Theorem. Let $X$ and $Y$ be no empty sets. Then $$\big(|X|\le |Y|\big)\quad\text{if and only if}\quad\big(\exists\;f\colon Y\to X\;\text{onto}\big).$$
Proof.$(\Rightarrow)$ Let $|X|\le|Y|$, then by definition exists $g\colon X\to Y$ injective, if $g$ is onto we finished. If $g$ is not onto, we consider $g\colon X\to g(X)\subset Y$ which is invertible, therefore we can consider $g^{-1}\colon g(X)\to X$. We can extend $g^{-1}$ to an onto function $f$ on all Y in a following way: let $x_0\in X$, $$ f(y):= \begin{cases} g^{-1}(y) & \text{if $y\in g(X)$} \\ x_0 & \text{if $y\in Y\setminus g(X)$}. \end{cases} $$ The application $f\colon Y\to X$ is onto.
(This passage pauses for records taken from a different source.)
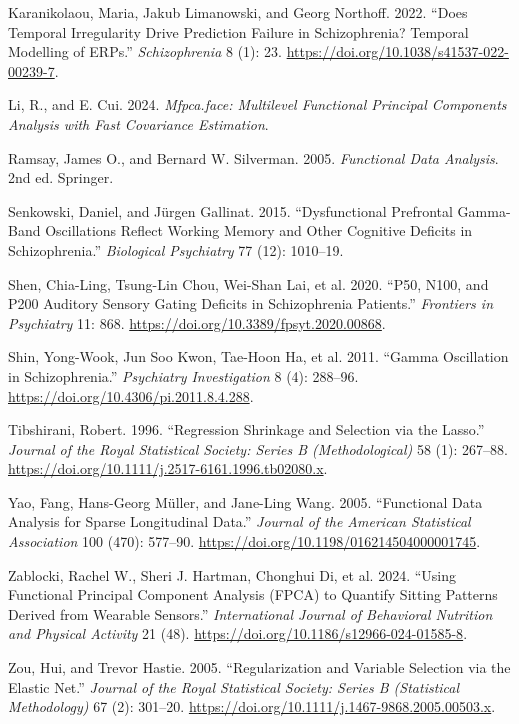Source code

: \documentclass{article}
\newlength{\cslhangindent}
\newenvironment{CSLReferences}[2] %
 {\begin{list}{}{%
  \setlength{\itemindent}{0pt}
  \setlength{\leftmargin}{0pt}
  \setlength{\parsep}{0pt}
  \ifodd #1
   \setlength{\leftmargin}{\cslhangindent}
   \setlength{\itemindent}{-1\cslhangindent}
  \fi
  \setlength{\itemsep}{#2\baselineskip}}}
 {\end{list}}
\begin{document}
\begin{CSLReferences}{1}{1}
Karanikolaou, Maria, Jakub Limanowski, and Georg Northoff. 2022. {``Does
Temporal Irregularity Drive Prediction Failure in Schizophrenia?
Temporal Modelling of ERPs.''} \emph{Schizophrenia} 8 (1): 23.
\url{https://doi.org/10.1038/s41537-022-00239-7}.

Li, R., and E. Cui. 2024. \emph{Mfpca.face: Multilevel Functional
Principal Components Analysis with Fast Covariance Estimation}.

Ramsay, James O., and Bernard W. Silverman. 2005. \emph{Functional Data
Analysis}. 2nd ed. Springer.

Senkowski, Daniel, and Jürgen Gallinat. 2015. {``Dysfunctional
Prefrontal Gamma-Band Oscillations Reflect Working Memory and Other
Cognitive Deficits in Schizophrenia.''} \emph{Biological Psychiatry} 77
(12): 1010--19.

Shen, Chia-Ling, Tsung-Lin Chou, Wei-Shan Lai, et al. 2020. {``P50,
N100, and P200 Auditory Sensory Gating Deficits in Schizophrenia
Patients.''} \emph{Frontiers in Psychiatry} 11: 868.
\url{https://doi.org/10.3389/fpsyt.2020.00868}.

Shin, Yong-Wook, Jun Soo Kwon, Tae-Hoon Ha, et al. 2011. {``Gamma
Oscillation in Schizophrenia.''} \emph{Psychiatry Investigation} 8 (4):
288--96. \url{https://doi.org/10.4306/pi.2011.8.4.288}.

Tibshirani, Robert. 1996. {``Regression Shrinkage and Selection via the
Lasso.''} \emph{Journal of the Royal Statistical Society: Series B
(Methodological)} 58 (1): 267--88.
\url{https://doi.org/10.1111/j.2517-6161.1996.tb02080.x}.

Yao, Fang, Hans-Georg Müller, and Jane-Ling Wang. 2005. {``Functional
Data Analysis for Sparse Longitudinal Data.''} \emph{Journal of the
American Statistical Association} 100 (470): 577--90.
\url{https://doi.org/10.1198/016214504000001745}.

{Zablocki, Rachel W., Sheri J. Hartman, Chonghui Di, et al.} 2024.
{``Using Functional Principal Component Analysis (FPCA) to Quantify
Sitting Patterns Derived from Wearable Sensors.''} \emph{International
Journal of Behavioral Nutrition and Physical Activity} 21 (48).
\url{https://doi.org/10.1186/s12966-024-01585-8}.

Zou, Hui, and Trevor Hastie. 2005. {``Regularization and Variable
Selection via the Elastic Net.''} \emph{Journal of the Royal Statistical
Society: Series B (Statistical Methodology)} 67 (2): 301--20.
\url{https://doi.org/10.1111/j.1467-9868.2005.00503.x}.

\end{CSLReferences}



\end{document}
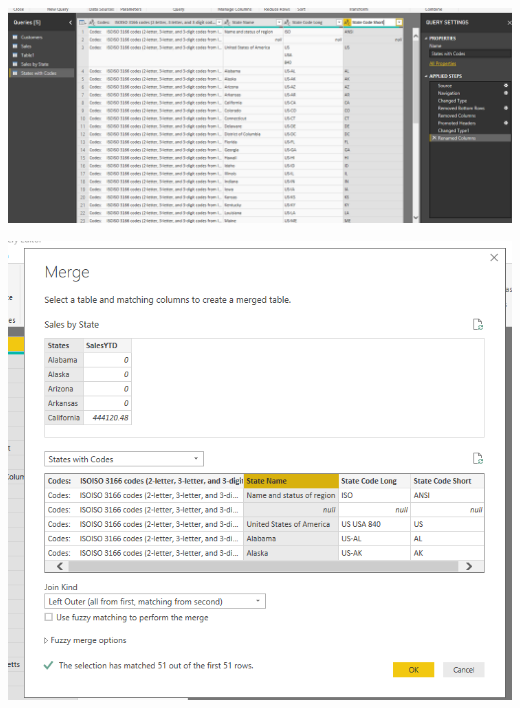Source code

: 	\begin{center}
	\includegraphics[width=15cm]{./Imagenes/Imagen10}
	\end{center}	
\newpage
	\begin{center}
	\includegraphics[width=15cm]{./Imagenes/Imagen11}
	\end{center}	


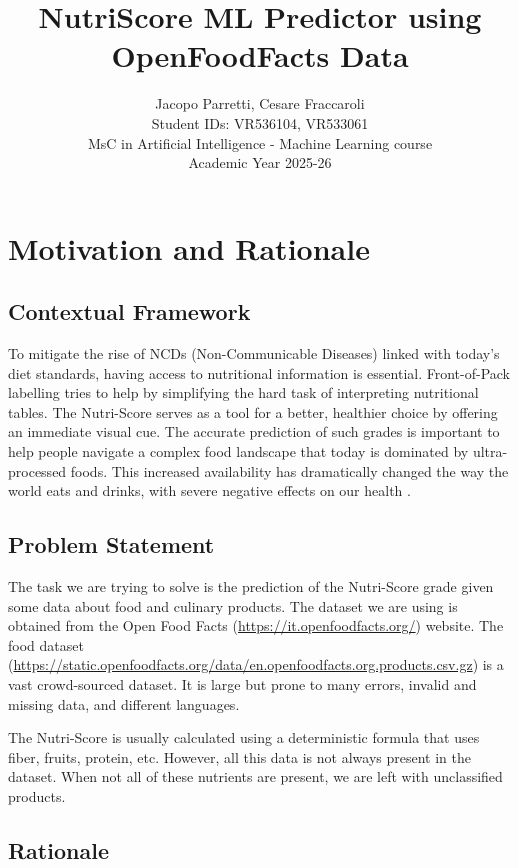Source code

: \documentclass[11pt,a4paper]{article}
\title{\textbf{NutriScore ML Predictor using OpenFoodFacts Data}}
\author{
    Jacopo Parretti, Cesare Fraccaroli \\
    Student IDs: VR536104, VR533061 \\
    MsC in Artificial Intelligence - Machine Learning course\\
    Academic Year 2025-26
}
\date{}
\begin{document}
\maketitle



\tableofcontents

\newpage

\section{Motivation and Rationale}

\subsection{Contextual Framework}

To mitigate the rise of NCDs (Non-Communicable Diseases) linked with today's diet standards, having access to nutritional information is essential.
Front-of-Pack labelling tries to help by simplifying the hard task of interpreting nutritional tables. The Nutri-Score serves as a tool for a better, healthier choice by offering an immediate visual cue. The accurate prediction of such grades is important to help people navigate a complex food landscape that today is dominated by ultra-processed foods.
This increased availability has dramatically changed the way the world eats and drinks, with severe negative effects on our health \cite{ncdalliance}.

\subsection{Problem Statement}

The task we are trying to solve is the prediction of the Nutri-Score grade given some data about food and culinary products. The dataset we are using is obtained from the Open Food Facts (\url{https://it.openfoodfacts.org/}) website. The food dataset (\url{https://static.openfoodfacts.org/data/en.openfoodfacts.org.products.csv.gz}) is a vast crowd-sourced dataset. It is large but prone to many errors, invalid and missing data, and different languages.

The Nutri-Score is usually calculated using a deterministic formula that uses fiber, fruits, protein, etc.
However, all this data is not always present in the dataset.
When not all of these nutrients are present, we are left with unclassified products.

\subsection{Rationale}
\end{document}
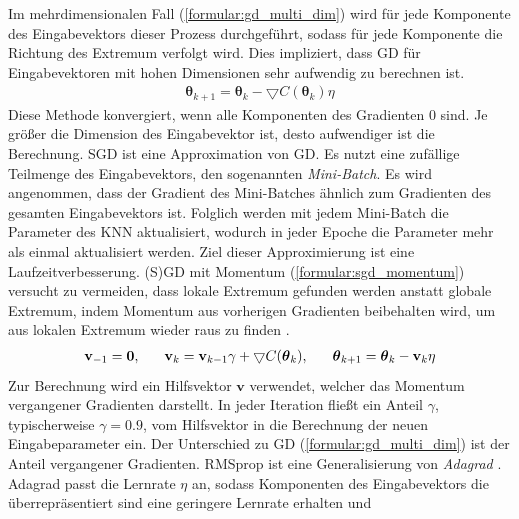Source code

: Im mehrdimensionalen Fall (\ref{formular:gd_multi_dim}) wird für jede Komponente des Eingabevektors dieser Prozess durchgeführt, sodass für jede Komponente
die Richtung des Extremum verfolgt wird.
Dies impliziert, dass GD für Eingabevektoren mit hohen Dimensionen sehr aufwendig zu berechnen ist.
\begin{align}
    \label{formular:gd_multi_dim}
    \boldsymbol\theta_{k+1} = \boldsymbol\theta_k - \bigtriangledown C(\boldsymbol\theta_k)\eta
\end{align}
Diese Methode konvergiert, wenn alle Komponenten des Gradienten 0 sind.
Je größer die Dimension des Eingabevektor ist, desto aufwendiger ist die Berechnung.
\newline
\newline
SGD ist eine Approximation von GD. Es nutzt eine zufällige Teilmenge des Eingabevektors, den sogenannten \textit{Mini-Batch}.
Es wird angenommen, dass der Gradient des Mini-Batches ähnlich zum Gradienten des gesamten Eingabevektors ist.
Folglich werden mit jedem Mini-Batch die Parameter des KNN aktualisiert, wodurch in jeder Epoche die Parameter mehr als einmal aktualisiert werden.
Ziel dieser Approximierung ist eine Laufzeitverbesserung.
\newline
\newline
(S)GD mit Momentum (\ref{formular:sgd_momentum}) versucht zu vermeiden, dass lokale Extremum gefunden werden anstatt globale Extremum, indem Momentum aus
vorherigen Gradienten beibehalten wird, um aus lokalen Extremum wieder raus zu finden \cite{higham2019deep}.
\begin{align}
    \label{formular:sgd_momentum}
    \textbf{v}_{-1} = \textbf{0}, \hspace{0.6cm} \textbf{v}_k = \textbf{v}_{k-1}\gamma +
    \bigtriangledown C(\boldsymbol\theta_k), \hspace{0.6cm} \boldsymbol\theta_{k+1} = \boldsymbol\theta_k - \textbf{v}_k\eta
\end{align}
Zur Berechnung wird ein Hilfsvektor $\textbf{v}$ verwendet, welcher das Momentum vergangener Gradienten darstellt.
In jeder Iteration fließt ein Anteil $\gamma$, typischerweise $\gamma=0.9$, vom Hilfsvektor in die Berechnung der neuen Eingabeparameter ein.
Der Unterschied zu GD (\ref{formular:gd_multi_dim}) ist der Anteil vergangener Gradienten.
\newline
\newline
RMSprop ist eine Generalisierung von \textit{Adagrad} \cite{mukkamala2017variants}.
Adagrad passt die Lernrate $\eta$ an, sodass Komponenten des Eingabevektors die überrepräsentiert sind eine geringere Lernrate erhalten und
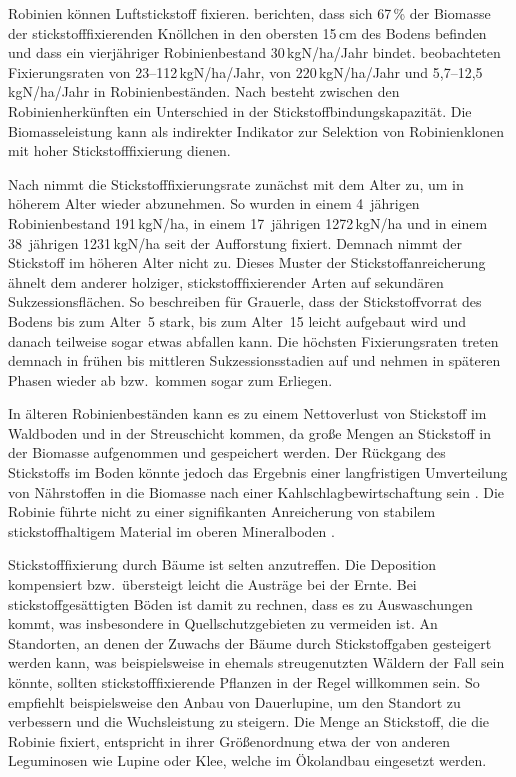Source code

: \documentclass[twocolumn]{scrartcl}
\begin{document}
Robinien können Luftstickstoff fixieren.
\citet{boring1984robinieN} berichten, dass sich 67\,\% der Biomasse der stickstofffixierenden Knöllchen in den obersten 15\,cm des Bodens befinden und dass ein vierjähriger Robinienbestand 30\,kgN/ha/Jahr bindet.
\citet{noh2009robinieN} beobachteten Fixierungsraten von 23--112\,kgN/ha/Jahr, \citet{danso1995robinieN} von 220\,kgN/ha/Jahr und \citet{marron2018robinieN} 5,7--12,5\,kgN/ha/Jahr in Robinienbeständen.
Nach \citet{moshki2011robinieN} besteht zwischen den Robinienherkünften ein Unterschied in der Stickstoffbindungskapazität. Die Biomasseleistung kann als indirekter Indikator zur Selektion von Robinienklonen mit hoher Stickstofffixierung dienen.

Nach \citet{boring1984robinie} nimmt die Stickstofffixierungsrate zunächst mit dem Alter zu, um in höherem Alter wieder abzunehmen. So wurden in einem 4~jährigen Robinienbestand 191\,kgN/ha, in einem 17~jährigen 1272\,kgN/ha und in einem 38~jährigen 1231\,kgN/ha seit der Aufforstung fixiert. Demnach nimmt der Stickstoff im höheren Alter nicht zu. Dieses Muster der Stickstoffanreicherung ähnelt dem anderer holziger, stickstofffixierender Arten auf sekundären Sukzessionsflächen.
So beschreiben \citet{cleve1971grauerle} für Grauerle, dass der Stickstoffvorrat des Bodens bis zum Alter~5 stark, bis zum Alter~15 leicht aufgebaut wird und danach teilweise sogar etwas abfallen kann. Die höchsten Fixierungsraten treten demnach in frühen bis mittleren Sukzessionsstadien auf und nehmen in späteren Phasen wieder ab bzw.\ kommen sogar zum Erliegen.

In älteren Robinienbeständen kann es zu einem Nettoverlust von Stickstoff im Waldboden und in der Streuschicht kommen, da große Mengen an Stickstoff in der Biomasse aufgenommen und gespeichert werden. Der Rückgang des Stickstoffs im Boden könnte jedoch das Ergebnis einer langfristigen Umverteilung von Nährstoffen in die Biomasse nach einer Kahlschlagbewirtschaftung sein \citep{boring1984robinie}.
Die Robinie führte nicht zu einer signifikanten Anreicherung von stabilem stickstoffhaltigem Material im oberen Mineralboden \citep{auten1945robinieN}.

Stickstofffixierung durch Bäume ist selten anzutreffen. Die Deposition kompensiert bzw.\ übersteigt leicht die Austräge bei der Ernte. Bei stickstoffgesättigten Böden ist damit zu rechnen, dass es zu Auswaschungen kommt, was insbesondere in Quellschutzgebieten zu vermeiden ist. An Standorten, an denen der Zuwachs der Bäume durch Stickstoffgaben gesteigert werden kann, was beispielsweise in ehemals streugenutzten Wäldern der Fall sein könnte, sollten stickstofffixierende Pflanzen in der Regel willkommen sein. So empfiehlt beispielsweise \citet{wiedemann1951ertragskunde} den Anbau von Dauerlupine, um den Standort zu verbessern und die Wuchsleistung zu steigern. Die Menge an Stickstoff, die die Robinie fixiert, entspricht in ihrer Größenordnung etwa der von anderen Leguminosen wie Lupine oder Klee, welche im Ökolandbau eingesetzt werden.
\end{document}
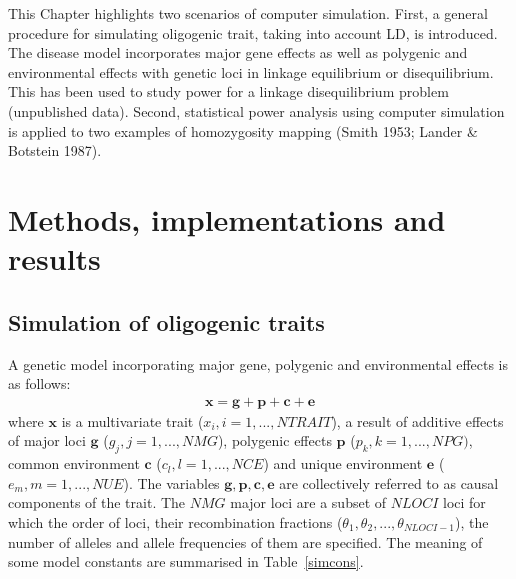 This Chapter highlights two scenarios of computer simulation.  First, a general
procedure for simulating oligogenic trait, taking into account LD, is
introduced.  The disease model incorporates major gene effects as well as
polygenic and environmental effects with genetic loci in linkage equilibrium or
disequilibrium.  This has been used to study power for a linkage disequilibrium
problem (unpublished data).  Second, statistical power analysis using computer
simulation is applied to two examples of homozygosity mapping (Smith 1953;
Lander \& Botstein 1987).


\section{Methods, implementations and results}

\subsection*{Simulation of oligogenic traits}

A genetic model incorporating major gene, polygenic and environmental effects
is as follows:
\begin{eqnarray}
\mathbf{x}=\mathbf{g}+\mathbf{p}+\mathbf{c}+\mathbf{e}
\end{eqnarray}
where $\mathbf{x}$ is a multivariate trait ($x_i,i=1,...,NTRAIT$), a result of
additive effects of major loci $\mathbf{g}$
 ($g_j,j=1,...,NMG$), polygenic effects $\mathbf{p}$
 ($p_k,k=1,...,NPG)$, common environment $\mathbf{c}$
 ($c_l,l=1,...,NCE$) and unique environment $\mathbf{e}$
 ($e_m,m=1,...,NUE$). The variables $\mathbf{g}, \mathbf{p}, \mathbf{c},
\mathbf{e}$ are collectively referred to as causal components of the trait.
The $NMG$ major loci are a subset of $NLOCI$ loci for which the order of loci,
their recombination fractions ($\theta_1,\theta_2,...,\theta_{NLOCI-1}$), the
number of alleles and allele frequencies of them are specified.  The meaning of
some model constants are summarised in Table~\ref{simcons}.

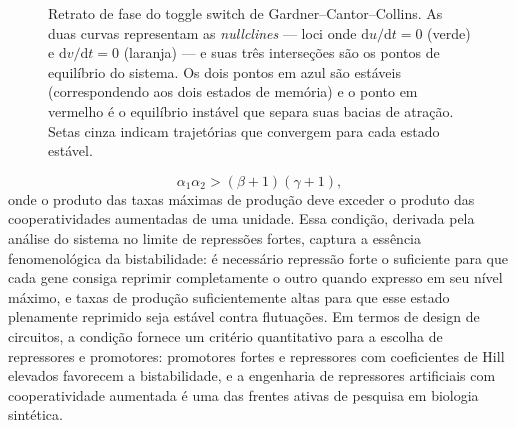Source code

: \begin{figure}[htbp]
\centering
{}
\caption{Retrato de fase do toggle switch de Gardner--Cantor--Collins. As duas curvas representam as \emph{nullclines} --- loci onde $\mathrm{d}u/\mathrm{d}t = 0$ (verde) e $\mathrm{d}v/\mathrm{d}t = 0$ (laranja) --- e suas três interseções são os pontos de equilíbrio do sistema. Os dois pontos em azul são estáveis (correspondendo aos dois estados de memória) e o ponto em vermelho é o equilíbrio instável que separa suas bacias de atração. Setas cinza indicam trajetórias que convergem para cada estado estável.}
\label{fig:14-toggle}
\end{figure}

\begin{equation*}
\alpha_1 \alpha_2 > (\beta + 1)(\gamma + 1),
\end{equation*}
onde o produto das taxas máximas de produção deve exceder o produto das cooperatividades aumentadas de uma unidade. Essa condição, derivada pela análise do sistema no limite de repressões fortes, captura a essência fenomenológica da bistabilidade: é necessário repressão forte o suficiente para que cada gene consiga reprimir completamente o outro quando expresso em seu nível máximo, e taxas de produção suficientemente altas para que esse estado plenamente reprimido seja estável contra flutuações. Em termos de design de circuitos, a condição fornece um critério quantitativo para a escolha de repressores e promotores: promotores fortes e repressores com coeficientes de Hill elevados favorecem a bistabilidade, e a engenharia de repressores artificiais com cooperatividade aumentada é uma das frentes ativas de pesquisa em biologia sintética.

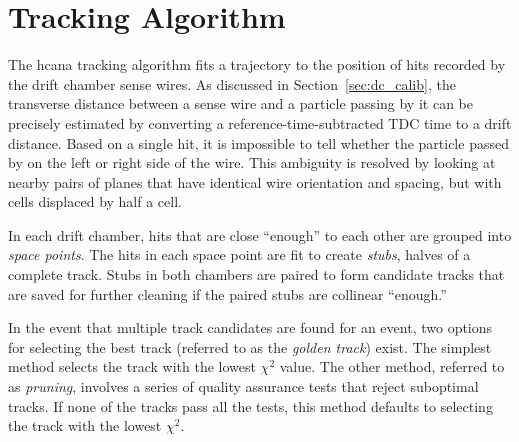 \section{Tracking Algorithm}
The hcana tracking algorithm fits a trajectory to the position of hits
recorded by the drift chamber sense wires.
As discussed in Section~\ref{sec:dc_calib}, the transverse distance between a
sense wire and a particle passing by it can be precisely estimated by
converting a reference-time-subtracted TDC time to a drift distance.
Based on a single hit, it is impossible to tell whether the particle passed by
on the left or right side of the wire.
This ambiguity is resolved by looking at nearby pairs of planes that have
identical wire orientation and spacing, but with cells displaced by half a
cell.


In each drift chamber, hits that are close ``enough'' to each other are grouped
into \textit{space points}.
The hits in each space point are fit to create \textit{stubs}, halves of a
complete track.
Stubs in both chambers are paired to form candidate tracks that are saved for
further cleaning if the paired stubs are collinear ``enough.''


In the event that multiple track candidates are found for an event, two options
for selecting the best track (referred to as the \textit{golden track}) exist.
The simplest method selects the track with the lowest $\chi^2$ value.
The other method, referred to as \textit{pruning}, involves a series of quality
assurance tests that reject suboptimal tracks.
If none of the tracks pass all the tests, this method defaults to selecting the
track with the lowest $\chi^2$.
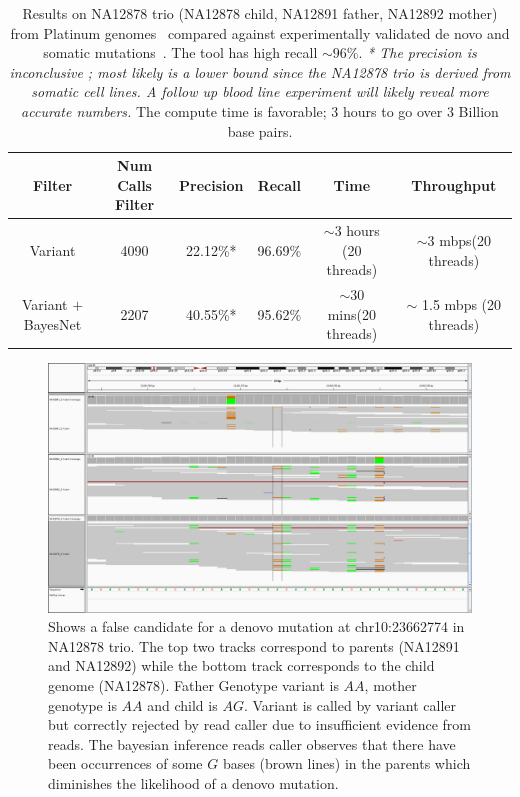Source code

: \documentclass{article}
\begin{document}
\begin{table}
    \label{tab:NA12878}
    \centering
    \begin{tabular}{ | c | c | c | c | c | c |}
    \hline
    \textbf{Filter} & \textbf{Num Calls Filter} & \textbf{Precision} & \textbf{Recall }& \textbf{Time} & \textbf{Throughput} \\ \hline
	Variant & 4090 & 22.12\%* & 96.69\% & $\sim$3 hours (20 threads) & $\sim$3 mbps(20 threads) \\\hline
	Variant $+$ BayesNet & 2207 & 40.55\%* & 95.62\% & $\sim$30 mins(20 threads) & $\sim$ 1.5 mbps
(20 threads) \\
    \hline
    \end{tabular}
    \caption{Results on NA12878 trio (NA12878 child, NA12891 father, NA12892 mother) from Platinum genomes~\cite{platinum} compared against experimentally validated de novo and somatic mutations~\cite{Conrad2011}. The tool has high recall $\sim 96\%$. \textit{* The precision is inconclusive ; most likely is a lower bound since the NA12878 trio is derived from somatic cell lines. A follow up blood line experiment will likely reveal more accurate numbers.} The compute time is favorable; 3 hours to go over 3 Billion base pairs. }
\end{table}

\begin{figure}[!ht]
  \centering
  \includegraphics[width=6in]{chr10_23662774.png}
  \caption{Shows a false candidate for a denovo mutation at chr10:23662774 in NA12878 trio. The top two tracks correspond to parents (NA12891 and NA12892) while the bottom track corresponds to the child genome (NA12878). Father Genotype variant is $AA$, mother genotype is $AA$ and child is $AG$. Variant is called by variant caller but correctly rejected by read caller due to insufficient evidence from reads. The bayesian inference reads caller observes that there have been occurrences of some $G$ bases (brown lines) in the parents which diminishes the likelihood of a denovo mutation.}
   \label{fig:variant_caller}
\end{figure}
\end{document}
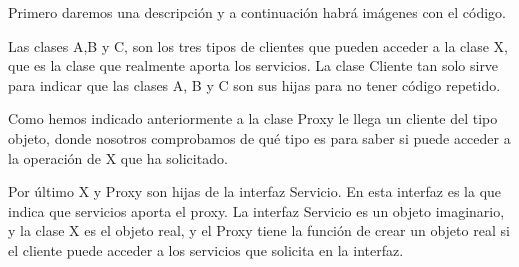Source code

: \documentclass[11pt,a4paper]{article}
\begin{document}
Primero daremos una descripción y a continuación habrá imágenes con el código.

	Las clases A,B y C, son los tres tipos de clientes que pueden acceder a la clase X, que es la clase que realmente aporta los servicios. La clase Cliente tan solo sirve para indicar que las clases A, B y C son sus hijas para no tener código repetido.

	Como hemos indicado anteriormente a la clase Proxy le llega un cliente del tipo objeto, donde nosotros comprobamos de qué tipo es para saber si puede acceder a la operación de X que ha solicitado.
	
	Por último X y Proxy son hijas de la interfaz Servicio. En esta interfaz es la que indica que servicios aporta el proxy. La interfaz Servicio es un objeto imaginario, y la clase X es el objeto real, y el Proxy tiene la función de crear un objeto real si el cliente puede acceder a los servicios que solicita en la interfaz.

\begin{figure}[H]
\end{figure}

\begin{figure}[H]
\end{figure}
\end{document}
Question 1. Is it correct?
$(\Leftarrow)$ Let $f\colon Y\to X$ onto and we define $g\colon X\to Y$ in the follow way: for all $x\in X$, $g(x)=y$, where $y\in Y$ is such that $x=f(y)$ (we remember that $f$ is onto). We observe that for all $x\in X$ we have $$f\circ g(x)=f(g(x))=f(y)=x.$$ Therefore, $f\circ g=\text{id}_X$.
Question 2. If $f$ is onto and $f\circ g$ invertible, can we conclude that $g$ is injective? If the answer is yes, How can I show it?
Thanks!
Q1 is correct, though you don't need to separately handle the case when $g$ is onto.
Q2 Yes, moreover if $f\circ g$ is injective with arbitrary $f$, it follows that $g$ must be injective.
Note that the axiom of choice is used in order to simultaneously pick a preimage $y$ for all elements $x$.